Let’s get a few things straight: I love International Orientation. As a third-culture kid myself, I know the benefits of a week spent with other international people who understand the culture shock of moving to an American university. My own orientation was hugely influential, and I love the opportunity to pay it forward a little by helping create a similar experience for other students.
That said, I’m an introvert.
I’m terrified of new people, small talk, and other people’s disapproval.
Guess what happens when you’re Staff Coordinator of International Orientation? You have to make small talk with new people and hope they don’t disapprove of you. Also, you have to tell a lot of people what to do and hope that A: it’s the right thing to do and B: they’ll listen and do it and not hate you forever for making them do it.
So far I’ve forgotten to call about the ice machine, forgotten to print lists for my staff, forgotten to tell my staff about a meeting… I’ve also managed to be late every single morning (I keep trying to tell them I grew up in Latin America, but that apparently isn’t a good excuse). So far I feel like a disaster.
This morning, one of the other coordinators came to our meeting with some parent feedback.
According to her, they find us friendly, welcoming, reassuring. They’re comforted by the support system we provide. They’re enjoying themselves.
Comforting. Also convicting. All I see is a list of my personal failures. All they see is a great staff. Someone’s perspective is off, and I’m inclined to think it’s mine.

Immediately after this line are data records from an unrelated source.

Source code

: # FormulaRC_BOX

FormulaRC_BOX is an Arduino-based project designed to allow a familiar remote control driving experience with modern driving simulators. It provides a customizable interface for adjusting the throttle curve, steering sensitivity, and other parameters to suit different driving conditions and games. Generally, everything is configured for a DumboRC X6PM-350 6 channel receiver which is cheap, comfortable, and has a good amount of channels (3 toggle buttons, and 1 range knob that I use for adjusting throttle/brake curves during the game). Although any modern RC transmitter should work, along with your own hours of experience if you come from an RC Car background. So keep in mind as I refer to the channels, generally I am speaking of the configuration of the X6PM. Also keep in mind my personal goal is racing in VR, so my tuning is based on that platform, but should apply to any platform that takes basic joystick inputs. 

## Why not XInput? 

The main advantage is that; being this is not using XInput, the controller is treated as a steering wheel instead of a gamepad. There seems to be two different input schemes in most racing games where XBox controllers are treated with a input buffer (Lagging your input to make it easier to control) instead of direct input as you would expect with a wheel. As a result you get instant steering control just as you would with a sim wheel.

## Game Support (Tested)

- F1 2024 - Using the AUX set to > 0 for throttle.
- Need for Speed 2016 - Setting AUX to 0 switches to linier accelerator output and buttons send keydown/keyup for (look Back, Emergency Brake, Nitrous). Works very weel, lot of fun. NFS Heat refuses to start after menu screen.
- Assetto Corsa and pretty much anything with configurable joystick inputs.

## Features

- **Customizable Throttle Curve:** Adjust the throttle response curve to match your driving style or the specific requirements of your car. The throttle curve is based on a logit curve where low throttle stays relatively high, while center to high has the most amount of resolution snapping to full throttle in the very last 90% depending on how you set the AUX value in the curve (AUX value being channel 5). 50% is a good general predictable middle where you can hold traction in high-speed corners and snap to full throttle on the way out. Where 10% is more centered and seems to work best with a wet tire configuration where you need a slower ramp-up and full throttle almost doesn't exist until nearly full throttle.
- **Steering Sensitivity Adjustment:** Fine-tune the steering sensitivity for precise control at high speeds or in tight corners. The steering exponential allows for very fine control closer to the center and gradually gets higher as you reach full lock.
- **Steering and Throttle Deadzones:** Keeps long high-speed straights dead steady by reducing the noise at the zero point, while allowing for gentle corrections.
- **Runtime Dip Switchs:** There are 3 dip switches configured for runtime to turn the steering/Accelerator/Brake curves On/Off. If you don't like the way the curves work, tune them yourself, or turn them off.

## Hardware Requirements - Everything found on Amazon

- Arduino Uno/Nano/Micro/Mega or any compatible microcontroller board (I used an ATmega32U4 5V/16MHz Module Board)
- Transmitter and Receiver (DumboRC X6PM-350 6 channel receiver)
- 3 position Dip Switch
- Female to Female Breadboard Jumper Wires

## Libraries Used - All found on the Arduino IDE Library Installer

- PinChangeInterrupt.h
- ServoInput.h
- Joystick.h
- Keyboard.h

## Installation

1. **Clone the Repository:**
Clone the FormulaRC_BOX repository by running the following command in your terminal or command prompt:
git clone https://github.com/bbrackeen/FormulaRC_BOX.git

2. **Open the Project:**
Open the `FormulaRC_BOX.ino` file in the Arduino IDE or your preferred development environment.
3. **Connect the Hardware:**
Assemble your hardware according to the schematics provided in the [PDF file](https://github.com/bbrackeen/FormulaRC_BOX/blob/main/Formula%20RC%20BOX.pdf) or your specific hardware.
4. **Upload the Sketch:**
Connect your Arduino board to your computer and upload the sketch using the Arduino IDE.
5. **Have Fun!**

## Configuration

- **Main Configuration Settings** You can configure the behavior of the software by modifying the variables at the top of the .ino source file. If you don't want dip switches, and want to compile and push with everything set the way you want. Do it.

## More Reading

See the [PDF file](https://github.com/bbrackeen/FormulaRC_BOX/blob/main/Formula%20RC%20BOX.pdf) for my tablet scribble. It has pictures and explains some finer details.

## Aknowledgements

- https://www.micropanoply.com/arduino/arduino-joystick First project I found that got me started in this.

Those parents don’t care if I forgot to print a paper or call for ice. They care that someone took the time to welcome their children. Someone is explaining cultural differences, learning their names, and promising that when they’re overwhelmed with the changes and the homesickness, there will be people here who know their perspectives and their unique challenges, people who know the heartache and the fear and survived the culture shock.
It’s not about me.
I like to think that as a TCK, I have a bigger perspective. My view extends beyond my own backyard, because I’ve seen backyards across the world. I like to think I’m good at seeing beyond my own world. This week I’m learning that in some areas, I still see only myself.
But it’s not about me.
I have to look beyond my little world of petty failures.
It’s not about me. It’s about them.
Somehow, it’s harder to be scared when I stop counting the mistakes I made and start counting the people I served. Better yet, I can stop counting at all.
I’m still an introvert. I’m still cringing right now at the thought of the hundred people I’ll face at the orientation banquet in half an hour. But there’s less to fear when it’s not about me. I’m starting to think that’s a trick fear likes to play to stay in control.
Fear tells me that I’m the centre of attention. When you’re the centre of attention, everyone knows all your failures. But the truth is, fear lies. I’m not the centre of attention. And I’m the only one who sees most of those failures.
Really, I think, sometimes fear is just overgrown egotism. And it’s time to move past that.